_GOAL OF THE EXERCISE_
Could you retype the whole listing word for word and drop the images?

*** MATERIAL SUPPLIED Section Begins ***

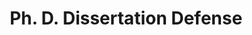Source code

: ---
title: "Ph. D. Dissertation Defense"
project_id: 
date: 
conference_id: ""
presenters:
   - peter_bandettini
summary: "Ph. D. Dissertation Defense, Biophysics Research Institute, Medical College of Wisconsin, Milwaukee, WI"
file: /assets/presentations/
filename: 
layout: presentation
---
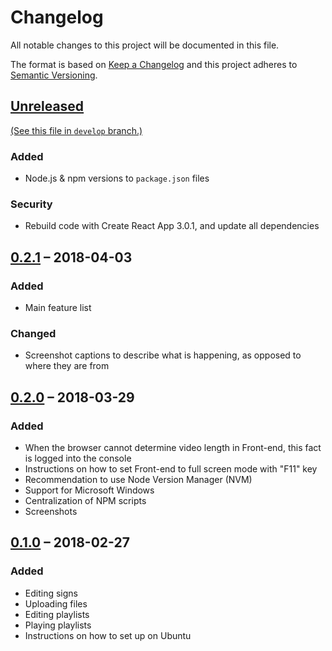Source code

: Changelog
=========

All notable changes to this project will be documented in this file.

The format is based on [Keep a Changelog] and this project adheres to [Semantic
Versioning].


[Unreleased]
------------

[(See this file in `develop` branch.)][Development Changelog]

### Added

- Node.js & npm versions to `package.json` files

### Security

- Rebuild code with Create React App 3.0.1, and update all dependencies


[0.2.1] – 2018-04-03
--------------------

### Added

- Main feature list

### Changed

- Screenshot captions to describe what is happening, as opposed to where they
  are from


[0.2.0] – 2018-03-29
--------------------

### Added

- When the browser cannot determine video length in Front-end, this fact is
  logged into the console
- Instructions on how to set Front-end to full screen mode with "F11" key
- Recommendation to use Node Version Manager (NVM)
- Support for Microsoft Windows
- Centralization of NPM scripts
- Screenshots


[0.1.0] – 2018-02-27
--------------------

### Added

- Editing signs
- Uploading files
- Editing playlists
- Playing playlists
- Instructions on how to set up on Ubuntu


[Keep a Changelog]: http://keepachangelog.com/en/1.0.0/
[Semantic Versioning]: http://semver.org/spec/v2.0.0.html
[Development Changelog]:
  https://github.com/henrik-leppa/hfl-signage-player/blob/develop/CHANGELOG.md
[Unreleased]:
  https://github.com/henrik-leppa/hfl-signage-player/compare/0.2.1...develop
[0.2.1]:
  https://github.com/henrik-leppa/hfl-signage-player/compare/0.2.0...0.2.1
[0.2.0]:
  https://github.com/henrik-leppa/hfl-signage-player/compare/0.1.0...0.2.0
[0.1.0]:
  https://github.com/henrik-leppa/hfl-signage-player/compare/732fad4eb5b81bb6947c52211bbdda8ce201ee8a...0.1.0
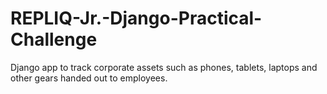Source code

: # REPLIQ-Jr.-Django-Practical-Challenge
Django app to track corporate assets such as phones, tablets, laptops  and other gears handed out to employees.
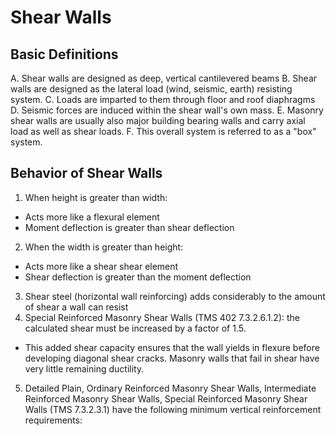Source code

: # Shear Walls

## Basic Definitions
A. Shear walls are designed as deep, vertical cantilevered beams
B. Shear walls are designed as the lateral load (wind, seismic, earth) resisting system.
C. Loads are imparted to them through floor and roof diaphragms
D. Seismic forces are induced within the shear wall's own mass.
E. Masonry shear walls are usually also major building bearing walls and carry axial load as well as shear loads.
F. This overall system is referred to as a "box" system.

## Behavior of Shear Walls
1. When height is greater than width:
  * Acts more like a flexural element
  * Moment deflection is greater than shear deflection
2. When the width is greater than height:
  * Acts more like a shear shear element
  * Shear deflection is greater than the moment deflection
3. Shear steel (horizontal wall reinforcing) adds considerably to the amount of shear a wall can resist
4. Special Reinforced Masonry Shear Walls (TMS 402 7.3.2.6.1.2): the calculated shear must be increased by a factor of 1.5.
  * This added shear capacity ensures that the wall yields in flexure before developing diagonal shear cracks. Masonry walls that fail in shear have very little remaining ductility. 
5. Detailed Plain, Ordinary Reinforced Masonry Shear Walls, Intermediate Reinforced Masonry Shear Walls, Special Reinforced Masonry Shear Walls (TMS 7.3.2.3.1) have the following minimum vertical reinforcement requirements:
  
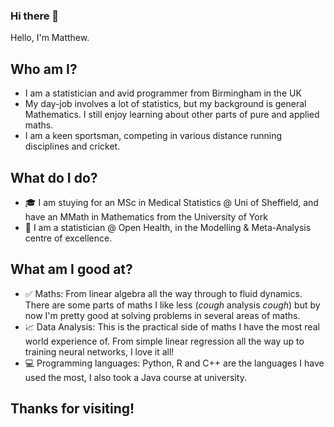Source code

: ### Hi there 👋

Hello, I'm Matthew.

## Who am I? 

* I am a statistician and avid programmer from Birmingham in the UK
* My day-job involves a lot of statistics, but my background is general Mathematics. I still enjoy learning about other parts
  of pure and applied maths.
* I am a keen sportsman, competing in various distance running disciplines and cricket.

## What do I do?

* 🎓 I am stuying for an MSc in Medical Statistics @ Uni of Sheffield, and have an MMath in Mathematics from the University of York
* 🧬 I am a statistician @ Open Health, in the Modelling & Meta-Analysis centre of excellence. 

## What am I good at?

* ✅  Maths: From linear algebra all the way through to fluid dynamics. There are some parts of maths I like less (*cough* analysis *cough*) but by now I'm pretty    good at solving problems in several areas of maths.
* 📈  Data Analysis: This is the practical side of maths I have the most real world experience of. From simple linear regression all the way up to training neural networks, I love it all!
* 💻  Programming languages: Python, R and C++ are the languages I have used the most, I also took a Java course at university.

## Thanks for visiting!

*** MATERIAL SUPPLIED Section Ends ***

_EXERCISE RESULT_
Source code

: ---
title: "Ph. D. Dissertation Defense"
project_id: 
date: 
conference_id: ""
presenters:
   - peter_bandettini
summary: "Ph. D. Dissertation Defense, Biophysics Research Institute, Medical College of Wisconsin, Milwaukee, WI"
file: /assets/presentations/
filename: 
layout: presentation
---
Source code

: Changelog
=========

All notable changes to this project will be documented in this file.

The format is based on [Keep a Changelog] and this project adheres to [Semantic
Versioning].


[Unreleased]
------------

[(See this file in `develop` branch.)][Development Changelog]

### Added

- Node.js & npm versions to `package.json` files

### Security

- Rebuild code with Create React App 3.0.1, and update all dependencies


[0.2.1] – 2018-04-03
--------------------

### Added

- Main feature list

### Changed

- Screenshot captions to describe what is happening, as opposed to where they
  are from


[0.2.0] – 2018-03-29
--------------------

### Added

- When the browser cannot determine video length in Front-end, this fact is
  logged into the console
- Instructions on how to set Front-end to full screen mode with "F11" key
- Recommendation to use Node Version Manager (NVM)
- Support for Microsoft Windows
- Centralization of NPM scripts
- Screenshots


[0.1.0] – 2018-02-27
--------------------

### Added

- Editing signs
- Uploading files
- Editing playlists
- Playing playlists
- Instructions on how to set up on Ubuntu


[Keep a Changelog]: http://keepachangelog.com/en/1.0.0/
[Semantic Versioning]: http://semver.org/spec/v2.0.0.html
[Development Changelog]:
  https://github.com/henrik-leppa/hfl-signage-player/blob/develop/CHANGELOG.md
[Unreleased]:
  https://github.com/henrik-leppa/hfl-signage-player/compare/0.2.1...develop
[0.2.1]:
  https://github.com/henrik-leppa/hfl-signage-player/compare/0.2.0...0.2.1
[0.2.0]:
  https://github.com/henrik-leppa/hfl-signage-player/compare/0.1.0...0.2.0
[0.1.0]:
  https://github.com/henrik-leppa/hfl-signage-player/compare/732fad4eb5b81bb6947c52211bbdda8ce201ee8a...0.1.0
Source code

: # REPLIQ-Jr.-Django-Practical-Challenge
Django app to track corporate assets such as phones, tablets, laptops  and other gears handed out to employees.
Source code

: # Shear Walls

## Basic Definitions
A. Shear walls are designed as deep, vertical cantilevered beams
B. Shear walls are designed as the lateral load (wind, seismic, earth) resisting system.
C. Loads are imparted to them through floor and roof diaphragms
D. Seismic forces are induced within the shear wall's own mass.
E. Masonry shear walls are usually also major building bearing walls and carry axial load as well as shear loads.
F. This overall system is referred to as a "box" system.

## Behavior of Shear Walls
1. When height is greater than width:
  * Acts more like a flexural element
  * Moment deflection is greater than shear deflection
2. When the width is greater than height:
  * Acts more like a shear shear element
  * Shear deflection is greater than the moment deflection
3. Shear steel (horizontal wall reinforcing) adds considerably to the amount of shear a wall can resist
4. Special Reinforced Masonry Shear Walls (TMS 402 7.3.2.6.1.2): the calculated shear must be increased by a factor of 1.5.
  * This added shear capacity ensures that the wall yields in flexure before developing diagonal shear cracks. Masonry walls that fail in shear have very little remaining ductility. 
5. Detailed Plain, Ordinary Reinforced Masonry Shear Walls, Intermediate Reinforced Masonry Shear Walls, Special Reinforced Masonry Shear Walls (TMS 7.3.2.3.1) have the following minimum vertical reinforcement requirements:
  
Source code

: ### Hi there 👋

Hello, I'm Matthew.

## Who am I? 

* I am a statistician and avid programmer from Birmingham in the UK
* My day-job involves a lot of statistics, but my background is general Mathematics. I still enjoy learning about other parts
  of pure and applied maths.
* I am a keen sportsman, competing in various distance running disciplines and cricket.

## What do I do?

* 🎓 I am stuying for an MSc in Medical Statistics @ Uni of Sheffield, and have an MMath in Mathematics from the University of York
* 🧬 I am a statistician @ Open Health, in the Modelling & Meta-Analysis centre of excellence. 

## What am I good at?

* ✅  Maths: From linear algebra all the way through to fluid dynamics. There are some parts of maths I like less (*cough* analysis *cough*) but by now I'm pretty    good at solving problems in several areas of maths.
* 📈  Data Analysis: This is the practical side of maths I have the most real world experience of. From simple linear regression all the way up to training neural networks, I love it all!
* 💻  Programming languages: Python, R and C++ are the languages I have used the most, I also took a Java course at university.

## Thanks for visiting!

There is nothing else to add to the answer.